事前にデメリットを把握しておくと、導入の判断に役立つのみならず、リスク対策を講じる際にも有効です。
ここからは、ワークシェアリングのデメリットについて見ていきましょう。
企業側のデメリット
ワークシェアリングを導入すると、企業には以下のようなデメリットがあります。
・給与計算が複雑になる
ワークシェアリングの導入によって、パート・フレックスタイム・在宅勤務など、会社の働き方が多様化するため、給与計算が複雑になります。すると、経理担当者の負担が増えてしまい、場合によっては新たな給与システムの導入を検討する必要があります。
・既存の制度を見直す必要がある
ワークシェアリングの導入に伴い、既存の制度を見直す必要が生じることがあります。短時間勤務やパートなど、これまで会社に存在しなかった働き方が増えることで、評価基準や福利厚生、業務範囲、権利や責任の範囲などを再設定する必要が出てくるためです。

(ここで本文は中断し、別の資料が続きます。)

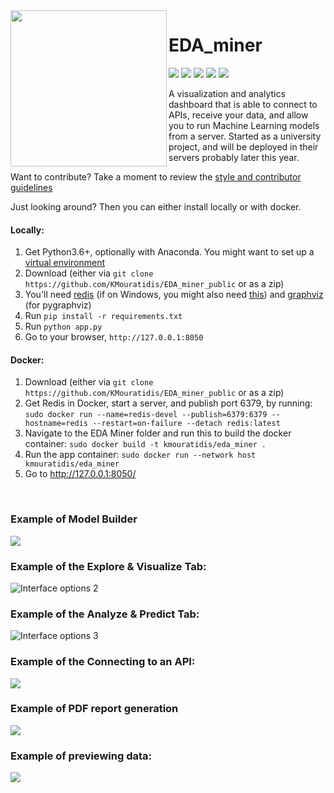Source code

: <img src="https://raw.githubusercontent.com/KMouratidis/EDA_miner_public/master/EDA_miner/assets/images/y3d.png" width="250" align="left">

# EDA_miner

<badges> <img src="https://img.shields.io/badge/doc--coverage-73%25-green.svg"> <img src="https://img.shields.io/badge/code--coverage-47%25-yellow.svg"> <img src="https://img.shields.io/badge/tests-100%25-brightgreen.svg"> <a href="https://www.gnu.org/licenses/gpl-3.0"><img src="https://img.shields.io/badge/License-GPLv3-blue.svg"></a> <img src="https://img.shields.io/badge/docker%20build-passing-brightgreen.svg"> </badges>

A visualization and analytics dashboard that is able to connect to APIs, receive your data,
and allow you to run Machine Learning models from a server. Started as a university project, and will be deployed in their servers probably later this year.


Want to contribute? Take a moment to review the [style and contributor guidelines](https://github.com/KMouratidis/EDA_miner_public/wiki/Style-guide-and-contributor-guidelines)

Just looking around? Then you can either install locally or with docker.

#### Locally:
1. Get Python3.6+, optionally with Anaconda. You might want to set up a [virtual environment](https://stackoverflow.com/questions/41972261/what-is-a-virtualenv-and-why-should-i-use-one)
2. Download (either via `git clone https://github.com/KMouratidis/EDA_miner_public` or as a zip)
3. You'll need [redis](https://redis.io) (if on Windows, you might also need [this](https://github.com/dmajkic/redis/downloads)) and [graphviz](https://www.graphviz.org/) (for pygraphviz)
4. Run `pip install -r requirements.txt`
5. Run `python app.py`
6. Go to your browser, `http://127.0.0.1:8050`

#### Docker:
1. Download (either via `git clone https://github.com/KMouratidis/EDA_miner_public` or as a zip)
2. Get Redis in Docker, start a server, and publish port 6379, by running: `sudo docker run --name=redis-devel --publish=6379:6379 --hostname=redis --restart=on-failure --detach redis:latest`
3. Navigate to the EDA Miner folder and run this to build the docker container: `sudo docker build -t kmouratidis/eda_miner .`
4. Run the app container: `sudo docker run --network host kmouratidis/eda_miner`
5. Go to http://127.0.0.1:8050/
<br>

### Example of Model Builder

![](https://raw.githubusercontent.com/KMouratidis/EDA_miner_public/master/images/screenshots/ModelBuilder.png)

### Example of the Explore & Visualize Tab:

![Interface options 2](https://raw.githubusercontent.com/KMouratidis/EDA_miner_public/master/images/screenshots/Baseline.png)

### Example of the Analyze & Predict Tab:

![Interface options 3](https://raw.githubusercontent.com/KMouratidis/EDA_miner_public/master/images/screenshots/FittingModels.png)

### Example of the Connecting to an API:

![](https://raw.githubusercontent.com/KMouratidis/EDA_miner_public/master/images/screenshots/API_connect.png)

### Example of PDF report generation
![](https://raw.githubusercontent.com/KMouratidis/EDA_miner_public/master/images/screenshots/PDF_Reports.png)

### Example of previewing data:

![](https://raw.githubusercontent.com/KMouratidis/EDA_miner_public/master/images/screenshots/Preview_Data.png)
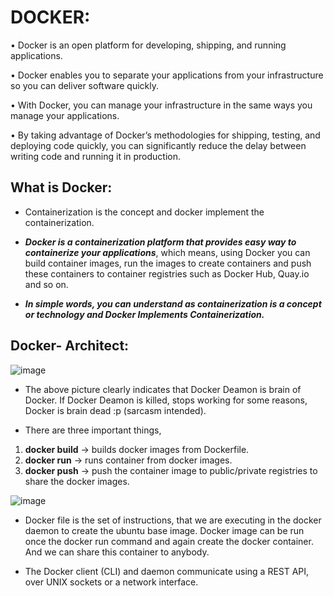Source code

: # DOCKER:

•	Docker is an open platform for developing, shipping, and running applications. 

•	Docker enables you to separate your applications from your infrastructure so you can deliver software quickly. 

•	With Docker, you can manage your infrastructure in the same ways you manage your applications.

•	By taking advantage of Docker’s methodologies for shipping, testing, and deploying code quickly, you can significantly reduce the delay between writing code and running it in production.

## What is Docker:

- Containerization is the concept and docker implement the containerization.

- ***Docker is a containerization platform that provides easy way to containerize your applications***, which means, using Docker you can build container images, run the images to create containers and push these containers to container registries such as Docker Hub, Quay.io and so on.
  
- ***In simple words, you can understand as containerization is a concept or technology and Docker Implements Containerization.***

## Docker- Architect:

![image](https://github.com/gk-aws-dev/Docker/assets/154478305/f906ac7c-9a89-4003-bb98-e741c317b2ac)

- The above picture clearly indicates that Docker Deamon is brain of Docker. If Docker Deamon is killed, stops working for some reasons, Docker is brain dead :p (sarcasm intended).

- There are three important things,

1.	**docker build** -> builds docker images from Dockerfile.
2.	**docker run** -> runs container from docker images.
3.	**docker push** -> push the container image to public/private registries to share the docker images.



![image](https://github.com/gk-aws-dev/Docker/assets/154478305/4b5e877b-e2de-472c-906c-f57803478958)

-	Docker file is the set of instructions, that we are executing in the docker daemon to create the ubuntu base image. Docker image can be run once the docker run command and again create the docker container. And we can share this container to anybody.

-	The Docker client (CLI) and daemon communicate using a REST API, over UNIX sockets or a network interface.



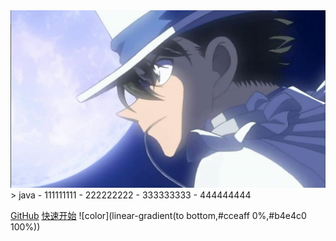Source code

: <img src="_media/bg.png" alt="java" title="java" />
> java
- 111111111
- 222222222
- 333333333
- 444444444

[GitHub](https://github.com/hutuxiaogui/docsify)
[快速开始](#快速开始)
![color](linear-gradient(to bottom,#cceaff 0%,#b4e4c0 100%))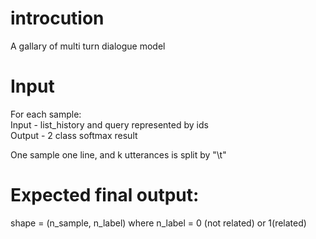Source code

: # introcution
A gallary of multi turn dialogue model

# Input
For each sample:  
Input - list_history and query represented by ids  
Output - 2 class softmax result

One sample one line, and k utterances is split by "\t"

# Expected final output:
shape = (n_sample, n_label) where n_label = 0 (not related) or 1(related)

制度が見直されない場合、公平性に欠け、不満が生じる可能性があります。ただし、制度の見直しには各部署との調整が必要なため、時間と手間がかかることが想定されます。
・一部のコストが増加する
ワークシェアリングの導入で従業員が増えることにより、社会保険料や福利厚生にかかる費用負担が増加します。残業や休日出社の減少など、コストを削減できる部分もありますが、従業員数の増加によって発生するコストとのバランスを考慮し、採用計画は慎重に立てることが大切です。
従業員側のデメリット
ワークシェアリングを導入すると、従業員には以下のようなデメリットがあります。
・収入が減る
ワークシェアリングの導入で労働時間が短くなると、その分給与も減少します。従業員にとっては、労働時間が減っても給与が変わらないのが理想ですが、現実的にはそうしたケースは稀です。特に時給制の場合、労働時間の短縮は収入に直接影響するため、希望する収入を得られない可能性があります。
・従業員間での格差が生じる可能性
ワークシェアリングを導入することで、社内にはさまざまな働き方をする従業員が増えます。ただし、すべての従業員が同じ労働時間で働くわけではなく、ワークシェアリングが適用されない人もいます。そのため、収入や権限の差などから不平不満が生じる可能性が考えられます。
・経験の機会が減少する
ワークシェアリングで1人当たりの業務量が調整されることにより、余裕が生まれる反面、仕事の幅や経験できる機会が減少するというデメリットもあります。「多くの仕事を経験したい」「仕事を通じてスキルアップを図りたい」と考える従業員は、不満を感じてしまうかもしれません。
ワークシェアリング導入の流れ
ワークシェアリングをスムーズに導入するためには、事前に流れを理解しておきましょう。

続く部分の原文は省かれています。